The fascinating paper by McCoy et al (summarised alongside) sheds a lot of light on HbA1c overtesting and overtreatment in the US. The study was a retrospective data analysis of 31545 people with type 2 diabetes from a national administrative database. The participants were aged 18 years and over, had type 2 diabetes with stable glycaemic control (two consecutive HbA1c measurements <53 mmol/mol [7.0%] within a 2-year period), did not use insulin, had no history of severe hypoglycaemia or hyperglycaemia and were not pregnant. HbA1c test frequency was assessed within 24 months of the second index HbA1c test. The frequency of HbA1c testing was classified as recommended (once or twice per year), frequent (three or four times per year) or excessive (five or more times per year). Changes in treatment regimen were ascertained within 3 months of the index test.
The mean age of the cohort was 58 years and the mean index HbA1c was 44 mmol/mol (6.2%). Testing frequency was defined as frequent in 55% of participants and excessive in 6%. Despite good glycaemic control at baseline, treatment was further intensified by addition of glucose-lowering agents or insulin in 7% of those tested as per guidelines, 9% of those tested frequently and 13% of those tested excessively.
The authors conclude that in this US cohort of adults with stable and well-controlled type 2 diabetes, 60% received too many HbA1c tests, a practice associated with potential overtreatment with hypoglycaemic drugs. Excessive testing contributes to the growing problem of waste in healthcare and increased patient burden in diabetes management.

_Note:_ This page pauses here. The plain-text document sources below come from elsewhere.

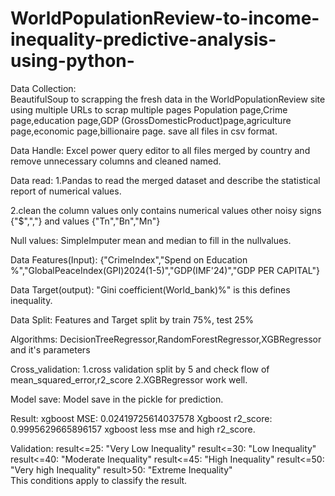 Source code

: # WorldPopulationReview-to-income-inequality-predictive-analysis-using-python-
Data Collection:  
BeautifulSoup to scrapping the fresh data in the WorldPopulationReview site using multiple URLs to scrap multiple pages
Population page,Crime page,education page,GDP (GrossDomesticProduct)page,agriculture page,economic page,billionaire page.
save all files in csv format.

Data Handle:
Excel power query editor to all files merged by country and remove unnecessary columns and cleaned named.

Data read:
1.Pandas to read the merged dataset and describe the statistical report of numerical values.

2.clean the column values only contains numerical values other noisy signs {"$",","} and values {"Tn","Bn","Mn"}

Null values:
SimpleImputer mean and median to fill in the nullvalues. 

Data Features(Input):
{"CrimeIndex","Spend on Education %","GlobalPeaceIndex(GPI)2024(1-5)","GDP(IMF'24)","GDP PER CAPITAL"}

Data Target(output):
"Gini coefficient(World_bank)%" is this defines inequality. 

Data Split:
Features and Target split by train 75%, test 25%

Algorithms:
DecisionTreeRegressor,RandomForestRegressor,XGBRegressor and it's parameters 

Cross_validation:
1.cross validation split by 5 and check flow of mean_squared_error,r2_score
2.XGBRegressor work well.

Model save:
Model save in the pickle for prediction.

Result:
xgboost MSE: 0.02419725614037578
Xgboost r2_score: 0.9995629665896157
xgboost less mse and high r2_score.

Validation:
 result<=25: "Very Low Inequality"
 result<=30: "Low Inequality"
 result<=40: "Moderate Inequality" 
 result<=45: "High Inequality"
 result<=50:  "Very high Inequality"
 result>50:  "Extreme Inequality"  
This conditions apply to classify the result.
               









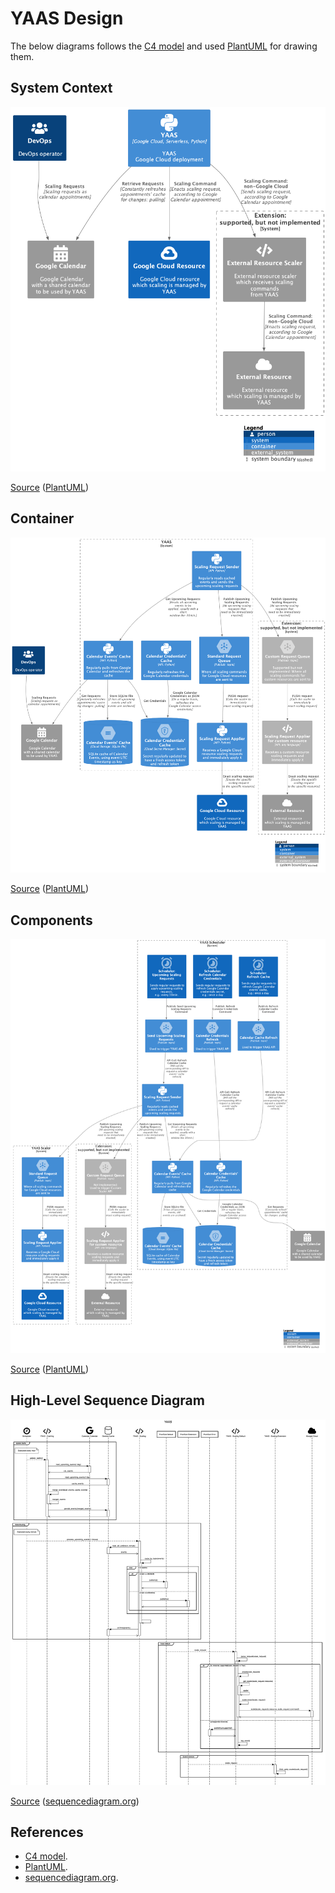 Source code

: # YAAS Design

The below diagrams follows the [C4 model](https://c4model.com/)
and used [PlantUML](https://plantuml.com/) for drawing them.

## System Context

![context](./doc/diagrams/0_System_Context.png)

[Source](./doc/diagrams/0_context.puml) ([PlantUML](https://plantuml.com/))

## Container

![context](./doc/diagrams/1_Container.png)

[Source](./doc/diagrams/1_container.puml) ([PlantUML](https://plantuml.com/))

## Components

![context](./doc/diagrams/2_Components.png)

[Source](./doc/diagrams/2_component.puml) ([PlantUML](https://plantuml.com/))

## High-Level Sequence Diagram

![sequence](./doc/diagrams/YAAS%20-%20Sequence%20Diagram.png)

[Source](./doc/diagrams/YAAS%20-%20Sequence%20Diagram.txt) ([sequencediagram.org](https://sequencediagram.org/))

## References

* [C4 model](https://c4model.com/).
* [PlantUML](https://plantuml.com/).
* [sequencediagram.org](https://sequencediagram.org/).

Could this overtesting and potential overtreatment be happening in England and Wales? The most recent National Diabetes Audit (NDA) report for England and Wales shows that, among the 8198 participating practices, 94.8% of people with a diagnosis of type 2 diabetes in their GP records had at least one HbA1c measurement in the previous 12 months (Health and Social Care Information Centre, 2016). Such results are usually interpreted as “5.2% have not had an HbA1c measurement. How scandalous.” The idea that the 94.8% figure might include people who have had too many HbA1c measurements has not, in my opinion, really been considered or measured.
The NDA report also shows that 66.1% of people with type 2 diabetes in the audit achieve an HbA1c of ≤58 mmol/mol (7.5%). Again, this result is usually interpreted as “32.9% fail to achieve good control. How scandalous.” However, we know that some older frail people with diabetes, especially nursing home residents, are being overtreated, putting them at increased risk of hypoglycaemia (Gadsby et al, 2012). In addition, might the NDA’s 66.1% also include some people who are not old and frail, whose HbA1c levels are inappropriately low and who might benefit from a reduction in their glucose-lowering medications?